Wipe the rims of filled jars to remove any residue. Tighten on the canning lids and rings and transfer the jars to the canner. Be sure to maintain the minimum canner load of two quart jars or four pint jars.
Secure the lid in place and turn up the heat. Watch for the steam escaping the vent. When it begins to flow in a steady stream, place the weighted gauge on it to stop the flow of steam, or close the petcock.
Bring canner up to pressure and diligently watch to keep it close to the required pressure. You will need to adjust the heat under the canner to get it just right. Start timing when the canner reaches the proper pressure.
Do not let the pressure drop below the recommended number or you’ll need to return the canner to the correct pressure and start timing all over again. (It’s okay if the pressure is slightly higher than called for.)
When process time is up, turn off the heat and let the canner cool down naturally. The dial gauge (if you have one) should read zero, otherwise allow the canner to cool for an hour or so or until it reaches room temperature.
Remove the lid from the canner, lift the jars onto a towel covered surface, and allow them to cool undisturbed for 12-24 hours.
Check seals. The lids should be solid and pulled down tight. (If they flex and pop, the jar didn’t seal; put unsealed jars in the refrigerator and use those first).
Remove rings and wash the outsides of jars. Label and store in a cool place. (Store jars without the rings.)
Frequently Asked Questions
Can you can dry beans without soaking?
There are a lot of old-timey recommendations for doing this, but it is not considered a safe canning practice. Since beans expand when cooked, you’re at risk of breaking the jars. Not to mention, soaking the beans before canning helps to remove phytates. Follow the instructions here for a safe canning recipe.
Do beans need to be cooked before canning?
Yes. I know it seems like an extra step, but cooking the beans is necessary before you can them.
Can you can beans without a pressure canner?
No, you cannot. Beans are a low-acid food and may be contaminated with botulism spores. Those spores can thrive in anaerobic conditions (say, inside a canning jar). Pressure canning heats the beans to more than 240°F, which is sufficient to kill those spores. Water bath canning only heats canned goods to 212°F.

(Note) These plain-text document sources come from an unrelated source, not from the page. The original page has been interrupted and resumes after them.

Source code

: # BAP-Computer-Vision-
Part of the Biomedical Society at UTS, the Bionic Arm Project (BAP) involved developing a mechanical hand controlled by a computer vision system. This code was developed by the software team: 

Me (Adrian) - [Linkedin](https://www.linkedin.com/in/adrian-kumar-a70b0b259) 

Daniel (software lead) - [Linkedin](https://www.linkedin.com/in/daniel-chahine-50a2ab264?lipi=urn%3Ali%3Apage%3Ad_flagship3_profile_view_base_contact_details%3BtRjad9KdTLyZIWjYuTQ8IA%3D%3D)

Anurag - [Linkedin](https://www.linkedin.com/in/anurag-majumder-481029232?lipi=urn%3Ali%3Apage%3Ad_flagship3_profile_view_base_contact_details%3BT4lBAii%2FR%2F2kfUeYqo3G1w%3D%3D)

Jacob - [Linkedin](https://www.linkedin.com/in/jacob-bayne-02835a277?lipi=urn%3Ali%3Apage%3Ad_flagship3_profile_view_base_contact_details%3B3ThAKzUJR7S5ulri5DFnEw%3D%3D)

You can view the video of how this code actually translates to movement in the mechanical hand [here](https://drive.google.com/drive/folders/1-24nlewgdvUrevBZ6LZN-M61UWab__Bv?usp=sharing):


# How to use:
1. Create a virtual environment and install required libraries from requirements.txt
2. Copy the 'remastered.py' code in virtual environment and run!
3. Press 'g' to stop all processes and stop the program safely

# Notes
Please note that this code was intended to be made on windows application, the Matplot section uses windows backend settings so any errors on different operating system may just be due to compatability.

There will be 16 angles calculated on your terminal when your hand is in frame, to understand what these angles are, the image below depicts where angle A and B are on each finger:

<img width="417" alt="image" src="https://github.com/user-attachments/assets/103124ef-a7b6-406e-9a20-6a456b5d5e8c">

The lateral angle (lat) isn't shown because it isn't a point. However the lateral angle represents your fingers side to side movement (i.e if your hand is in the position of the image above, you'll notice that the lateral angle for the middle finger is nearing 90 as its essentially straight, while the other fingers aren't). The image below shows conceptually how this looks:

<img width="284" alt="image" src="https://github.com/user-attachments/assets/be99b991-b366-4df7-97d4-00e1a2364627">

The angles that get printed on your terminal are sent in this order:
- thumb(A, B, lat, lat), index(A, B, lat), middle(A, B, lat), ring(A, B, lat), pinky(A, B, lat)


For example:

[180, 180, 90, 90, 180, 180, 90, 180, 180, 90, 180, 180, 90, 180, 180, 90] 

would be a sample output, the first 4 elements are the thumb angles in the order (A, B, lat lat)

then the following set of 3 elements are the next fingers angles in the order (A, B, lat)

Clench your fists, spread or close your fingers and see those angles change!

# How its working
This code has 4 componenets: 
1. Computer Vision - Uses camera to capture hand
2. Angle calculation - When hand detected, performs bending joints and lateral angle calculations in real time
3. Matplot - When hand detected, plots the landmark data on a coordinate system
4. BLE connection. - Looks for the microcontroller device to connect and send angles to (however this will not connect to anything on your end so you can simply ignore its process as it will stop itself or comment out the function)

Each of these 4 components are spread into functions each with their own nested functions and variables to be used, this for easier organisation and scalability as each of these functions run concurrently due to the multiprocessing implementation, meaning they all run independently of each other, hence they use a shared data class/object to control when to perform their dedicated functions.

What if the liquid level has dropped in the jars after processing?
This is totally normal. The beans – even if they’ve been precooked – will absorb some of the liquid in the jar.
Can I use this recipe to make refried beans?
Using Homemade Canned Beans
Use these jars of beans just as you would canned beans from the grocery store. Since this recipe can be made with a variety of beans, you can be ready for just about any bean recipe you come across. Here are a few to get you started!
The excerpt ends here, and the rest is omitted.